A Picture is Worth a Thousand Words: Principled Recaptioning Improves Image Generation (2310.16656v1)

Abstract: Text-to-image diffusion models achieved a remarkable leap in capabilities over the last few years, enabling high-quality and diverse synthesis of images from a textual prompt. However, even the most advanced models often struggle to precisely follow all of the directions in their prompts. The vast majority of these models are trained on datasets consisting of (image, caption) pairs where the images often come from the web, and the captions are their HTML alternate text. A notable example is the LAION dataset, used by Stable Diffusion and other models. In this work we observe that these captions are often of low quality, and argue that this significantly affects the model's capability to understand nuanced semantics in the textual prompts. We show that by relabeling the corpus with a specialized automatic captioning model and training a text-to-image model on the recaptioned dataset, the model benefits substantially across the board. First, in overall image quality: e.g. FID 14.84 vs. the baseline of 17.87, and 64.3% improvement in faithful image generation according to human evaluation. Second, in semantic alignment, e.g. semantic object accuracy 84.34 vs. 78.90, counting alignment errors 1.32 vs. 1.44 and positional alignment 62.42 vs. 57.60. We analyze various ways to relabel the corpus and provide evidence that this technique, which we call RECAP, both reduces the train-inference discrepancy and provides the model with more information per example, increasing sample efficiency and allowing the model to better understand the relations between captions and images.

Improving Text-to-Image Diffusion Models through Principled Recaptioning

The paper "A Picture is Worth a Thousand Words: Principled Recaptioning Improves Image Generation" investigates enhancing the performance of text-to-image (T2I) diffusion models by addressing the quality of training data captions. Traditional T2I models are built on datasets of (image, caption) pairs, where the captions are often substandard, impacting the models' ability to accurately interpret and render the semantics of input prompts. By focusing on the LAION dataset utilized in models like Stable Diffusion, the authors propose using a refined captioning approach termed RECAP, which has demonstrated significant improvements in both image quality and semantic alignment.

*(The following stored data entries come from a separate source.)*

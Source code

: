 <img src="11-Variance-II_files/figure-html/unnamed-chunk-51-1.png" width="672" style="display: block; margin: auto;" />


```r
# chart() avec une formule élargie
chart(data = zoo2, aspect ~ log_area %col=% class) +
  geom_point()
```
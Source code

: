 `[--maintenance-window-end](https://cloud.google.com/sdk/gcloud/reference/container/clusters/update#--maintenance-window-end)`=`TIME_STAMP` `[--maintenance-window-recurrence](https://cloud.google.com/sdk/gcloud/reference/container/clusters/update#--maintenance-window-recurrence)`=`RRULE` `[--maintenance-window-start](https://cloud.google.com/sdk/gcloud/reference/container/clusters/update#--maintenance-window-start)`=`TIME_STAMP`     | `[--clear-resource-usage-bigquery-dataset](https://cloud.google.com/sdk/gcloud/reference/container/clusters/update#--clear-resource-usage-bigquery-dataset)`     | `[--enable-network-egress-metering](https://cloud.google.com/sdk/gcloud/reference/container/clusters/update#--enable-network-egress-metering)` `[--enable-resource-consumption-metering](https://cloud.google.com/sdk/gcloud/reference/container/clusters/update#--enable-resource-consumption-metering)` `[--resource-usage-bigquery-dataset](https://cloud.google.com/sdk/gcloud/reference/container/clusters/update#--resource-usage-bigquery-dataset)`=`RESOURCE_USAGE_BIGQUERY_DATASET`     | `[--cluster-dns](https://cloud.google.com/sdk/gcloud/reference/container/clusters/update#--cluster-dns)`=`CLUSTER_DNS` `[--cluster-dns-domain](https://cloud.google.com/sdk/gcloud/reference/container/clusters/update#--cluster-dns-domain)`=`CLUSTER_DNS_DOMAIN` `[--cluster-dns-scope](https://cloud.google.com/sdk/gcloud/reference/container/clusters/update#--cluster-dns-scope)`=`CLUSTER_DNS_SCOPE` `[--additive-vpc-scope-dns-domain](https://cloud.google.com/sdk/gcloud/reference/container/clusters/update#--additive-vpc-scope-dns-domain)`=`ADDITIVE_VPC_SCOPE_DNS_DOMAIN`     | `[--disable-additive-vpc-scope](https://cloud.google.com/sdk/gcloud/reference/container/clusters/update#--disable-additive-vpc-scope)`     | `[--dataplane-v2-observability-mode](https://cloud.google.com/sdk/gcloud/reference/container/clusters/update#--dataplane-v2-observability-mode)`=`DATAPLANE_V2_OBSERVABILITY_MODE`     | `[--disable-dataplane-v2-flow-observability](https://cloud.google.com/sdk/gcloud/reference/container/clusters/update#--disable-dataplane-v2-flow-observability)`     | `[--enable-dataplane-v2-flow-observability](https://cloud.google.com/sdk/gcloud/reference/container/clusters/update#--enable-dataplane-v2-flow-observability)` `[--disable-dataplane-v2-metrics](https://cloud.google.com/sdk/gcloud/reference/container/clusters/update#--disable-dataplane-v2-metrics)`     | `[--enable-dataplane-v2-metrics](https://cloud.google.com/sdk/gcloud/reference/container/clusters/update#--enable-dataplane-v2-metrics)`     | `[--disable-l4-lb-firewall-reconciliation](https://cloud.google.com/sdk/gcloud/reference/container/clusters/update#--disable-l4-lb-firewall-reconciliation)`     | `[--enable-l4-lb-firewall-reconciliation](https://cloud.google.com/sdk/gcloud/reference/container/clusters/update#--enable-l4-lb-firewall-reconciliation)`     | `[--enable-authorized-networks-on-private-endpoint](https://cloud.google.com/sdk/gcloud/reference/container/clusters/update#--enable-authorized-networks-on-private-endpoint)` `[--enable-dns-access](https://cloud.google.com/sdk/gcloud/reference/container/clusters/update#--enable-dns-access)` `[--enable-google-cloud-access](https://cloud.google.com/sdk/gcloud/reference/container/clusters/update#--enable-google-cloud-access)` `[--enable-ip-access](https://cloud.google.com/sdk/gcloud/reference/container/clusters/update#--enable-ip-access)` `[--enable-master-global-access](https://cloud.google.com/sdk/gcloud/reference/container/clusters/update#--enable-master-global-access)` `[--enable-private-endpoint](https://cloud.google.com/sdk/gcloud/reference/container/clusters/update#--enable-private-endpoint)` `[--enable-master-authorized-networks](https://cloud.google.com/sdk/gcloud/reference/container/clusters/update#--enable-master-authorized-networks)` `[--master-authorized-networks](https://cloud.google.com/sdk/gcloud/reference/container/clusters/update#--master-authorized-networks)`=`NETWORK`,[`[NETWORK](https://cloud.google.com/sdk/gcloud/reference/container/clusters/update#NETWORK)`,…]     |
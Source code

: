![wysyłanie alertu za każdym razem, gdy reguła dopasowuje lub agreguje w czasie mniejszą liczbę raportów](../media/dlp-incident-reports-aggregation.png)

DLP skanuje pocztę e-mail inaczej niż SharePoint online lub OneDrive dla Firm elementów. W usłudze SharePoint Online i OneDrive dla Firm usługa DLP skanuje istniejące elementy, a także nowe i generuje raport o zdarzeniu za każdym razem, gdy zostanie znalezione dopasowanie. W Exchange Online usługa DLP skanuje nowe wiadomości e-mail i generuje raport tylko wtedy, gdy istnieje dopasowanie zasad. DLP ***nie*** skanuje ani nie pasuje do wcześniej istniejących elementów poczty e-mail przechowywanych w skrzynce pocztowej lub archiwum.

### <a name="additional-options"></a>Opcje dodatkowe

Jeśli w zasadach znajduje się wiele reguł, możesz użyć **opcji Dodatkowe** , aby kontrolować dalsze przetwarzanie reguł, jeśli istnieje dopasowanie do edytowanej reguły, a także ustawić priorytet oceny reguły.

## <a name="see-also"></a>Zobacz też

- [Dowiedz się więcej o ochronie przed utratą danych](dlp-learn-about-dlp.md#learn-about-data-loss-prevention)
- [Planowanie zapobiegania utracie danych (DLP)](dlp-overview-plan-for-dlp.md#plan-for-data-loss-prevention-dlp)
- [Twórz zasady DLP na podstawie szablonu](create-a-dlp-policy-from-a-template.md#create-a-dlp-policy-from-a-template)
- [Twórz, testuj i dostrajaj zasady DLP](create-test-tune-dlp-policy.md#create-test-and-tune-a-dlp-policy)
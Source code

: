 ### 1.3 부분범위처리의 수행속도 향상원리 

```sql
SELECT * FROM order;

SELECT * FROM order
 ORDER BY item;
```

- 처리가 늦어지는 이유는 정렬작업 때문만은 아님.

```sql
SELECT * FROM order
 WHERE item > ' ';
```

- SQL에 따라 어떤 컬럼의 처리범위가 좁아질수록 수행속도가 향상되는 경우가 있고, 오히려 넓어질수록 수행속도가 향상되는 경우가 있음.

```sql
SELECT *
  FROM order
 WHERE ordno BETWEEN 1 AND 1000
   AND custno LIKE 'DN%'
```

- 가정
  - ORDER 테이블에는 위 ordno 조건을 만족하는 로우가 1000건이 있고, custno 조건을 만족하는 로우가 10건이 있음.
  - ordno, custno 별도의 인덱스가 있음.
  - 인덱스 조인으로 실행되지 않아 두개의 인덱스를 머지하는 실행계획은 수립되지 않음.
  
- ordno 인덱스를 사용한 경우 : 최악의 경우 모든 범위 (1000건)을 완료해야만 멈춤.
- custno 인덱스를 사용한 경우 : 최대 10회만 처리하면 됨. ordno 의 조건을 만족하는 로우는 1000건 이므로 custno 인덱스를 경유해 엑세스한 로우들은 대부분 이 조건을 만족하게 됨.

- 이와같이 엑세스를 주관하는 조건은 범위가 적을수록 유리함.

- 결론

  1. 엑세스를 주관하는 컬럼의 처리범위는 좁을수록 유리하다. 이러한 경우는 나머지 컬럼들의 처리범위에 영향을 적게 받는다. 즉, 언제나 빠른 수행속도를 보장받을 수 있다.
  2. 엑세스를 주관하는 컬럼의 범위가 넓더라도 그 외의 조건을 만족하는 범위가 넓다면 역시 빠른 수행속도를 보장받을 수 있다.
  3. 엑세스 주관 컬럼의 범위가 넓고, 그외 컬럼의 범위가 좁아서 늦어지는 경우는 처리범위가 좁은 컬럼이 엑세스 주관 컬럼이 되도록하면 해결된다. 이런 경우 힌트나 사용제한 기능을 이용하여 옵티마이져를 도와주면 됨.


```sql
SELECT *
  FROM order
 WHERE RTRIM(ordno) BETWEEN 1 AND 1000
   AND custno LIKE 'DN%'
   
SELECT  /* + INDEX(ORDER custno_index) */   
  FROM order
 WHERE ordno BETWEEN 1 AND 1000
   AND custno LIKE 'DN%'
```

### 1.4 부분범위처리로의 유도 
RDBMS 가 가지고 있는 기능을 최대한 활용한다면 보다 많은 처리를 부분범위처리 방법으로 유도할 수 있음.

Key Contributions and Methodology

The central contribution of this work is the development and application of the RECAP method, which involves recaptioning the training dataset images using an automatic image-to-text (I2T) model. By fine-tuning PaLI, a sophisticated captioning system, the authors generated detailed and contextually rich captions for the dataset. The resultant text-to-image model, trained on this recaptioned data, displayed marked improvements over the baseline:

• FID: The Fréchet Inception Distance (FID) score improved from 17.87 to 14.84, indicating better overall image quality.
• Semantic Object Accuracy (SOA): Increased from 78.90 to 84.34, illustrating superior semantic fidelity.
• Counting Alignment Errors and Positional Alignment: Exhibited reductions in alignment errors, underscoring the enhanced model competency in handling multi-entity prompts.

The paper delineates a comprehensive methodology integrating three pivotal steps: fine-tuning a caption model on a human-curated dataset, employing this model to recaption the main dataset, and subsequently using this revised dataset for T2I model training. These recaptioned datasets consisted of both short and long variants to evaluate the diversity of expression.

Results and Implications

The quantitative assessments assert the merit of RECAP across a suite of evaluative metrics. Additionally, human evaluation further corroborated the model's enhanced capacity to adhere to prompts, showing significant improvements in prompt adherence and output quality. These findings are particularly relevant for complex prompts involving multiple entities, modifiers, and spatial arrangements.

Theoretically, this demonstrates the potential efficacy of improving caption data to bridge the train-inference skew, enhancing sample efficiency, and subsequently, the resultant image quality. Practically, the research suggests a feasible technique for boosting existing generative models without necessitating resource-intensive hardware or extended model architectures.

Challenges and Future Directions

Despite the promising outcomes, this paper leaves open several research trajectories. First, the method's adaptability to larger datasets and more extensive models remains to be explored. Second, the potential of RECAP-like strategies in other generative tasks, such as video or multimodal content synthesis, could represent an interesting inquiry. Lastly, understanding the implications of such techniques for bias in AI-generated content warrants attention, given the automatic nature of captioning and potential dataset biases.

In conclusion, through principled recaptioning, this work offers actionable insights for the advancement of text-to-image diffusion models. The approach provides a clear path to methodically enhancing training datasets, thereby empowering models to more faithfully replicate complex semantic instructions from text prompts. The implications extend beyond improved visual fidelity, suggesting foundational enhancements to generative AI's interpretative capacities.